▸ PROBLEM TO SOLVE: Among the lines below, take the one holding "All interruption signals", the one holding "A file rollout", and all lines between them. Set them down exactly.

▸ RECORDS FOR THE TASK:
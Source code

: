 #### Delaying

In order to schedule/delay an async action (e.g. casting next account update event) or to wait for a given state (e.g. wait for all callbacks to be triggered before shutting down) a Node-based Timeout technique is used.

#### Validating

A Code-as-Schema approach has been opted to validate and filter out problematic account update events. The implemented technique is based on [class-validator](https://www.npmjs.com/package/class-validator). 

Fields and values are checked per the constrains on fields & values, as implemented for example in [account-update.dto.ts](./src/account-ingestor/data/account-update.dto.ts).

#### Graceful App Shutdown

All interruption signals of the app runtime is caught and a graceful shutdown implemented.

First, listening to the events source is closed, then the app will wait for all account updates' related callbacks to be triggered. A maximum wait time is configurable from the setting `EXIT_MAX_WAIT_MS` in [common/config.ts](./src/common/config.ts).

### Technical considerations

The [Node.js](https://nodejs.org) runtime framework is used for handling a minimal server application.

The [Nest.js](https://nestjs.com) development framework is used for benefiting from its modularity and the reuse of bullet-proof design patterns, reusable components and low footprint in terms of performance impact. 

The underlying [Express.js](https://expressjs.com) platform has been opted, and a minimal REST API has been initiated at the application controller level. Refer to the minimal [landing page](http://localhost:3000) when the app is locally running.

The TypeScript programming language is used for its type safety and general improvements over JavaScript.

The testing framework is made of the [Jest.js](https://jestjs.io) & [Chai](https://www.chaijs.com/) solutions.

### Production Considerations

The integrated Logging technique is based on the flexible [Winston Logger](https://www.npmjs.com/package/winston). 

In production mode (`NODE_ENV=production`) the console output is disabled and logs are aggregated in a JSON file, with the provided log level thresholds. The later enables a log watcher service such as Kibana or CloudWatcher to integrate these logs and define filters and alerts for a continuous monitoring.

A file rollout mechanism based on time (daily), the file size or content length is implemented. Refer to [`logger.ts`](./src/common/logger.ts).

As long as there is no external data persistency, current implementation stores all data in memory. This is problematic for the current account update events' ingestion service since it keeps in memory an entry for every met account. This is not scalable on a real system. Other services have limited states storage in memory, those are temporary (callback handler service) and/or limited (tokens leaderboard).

▸ ANSWER FOR THIS EXERCISE:
All interruption signals of the app runtime is caught and a graceful shutdown implemented.

First, listening to the events source is closed, then the app will wait for all account updates' related callbacks to be triggered. A maximum wait time is configurable from the setting `EXIT_MAX_WAIT_MS` in [common/config.ts](./src/common/config.ts).

### Technical considerations

The [Node.js](https://nodejs.org) runtime framework is used for handling a minimal server application.

The [Nest.js](https://nestjs.com) development framework is used for benefiting from its modularity and the reuse of bullet-proof design patterns, reusable components and low footprint in terms of performance impact. 

The underlying [Express.js](https://expressjs.com) platform has been opted, and a minimal REST API has been initiated at the application controller level. Refer to the minimal [landing page](http://localhost:3000) when the app is locally running.

The TypeScript programming language is used for its type safety and general improvements over JavaScript.

The testing framework is made of the [Jest.js](https://jestjs.io) & [Chai](https://www.chaijs.com/) solutions.

### Production Considerations

The integrated Logging technique is based on the flexible [Winston Logger](https://www.npmjs.com/package/winston). 

In production mode (`NODE_ENV=production`) the console output is disabled and logs are aggregated in a JSON file, with the provided log level thresholds. The later enables a log watcher service such as Kibana or CloudWatcher to integrate these logs and define filters and alerts for a continuous monitoring.

A file rollout mechanism based on time (daily), the file size or content length is implemented. Refer to [`logger.ts`](./src/common/logger.ts).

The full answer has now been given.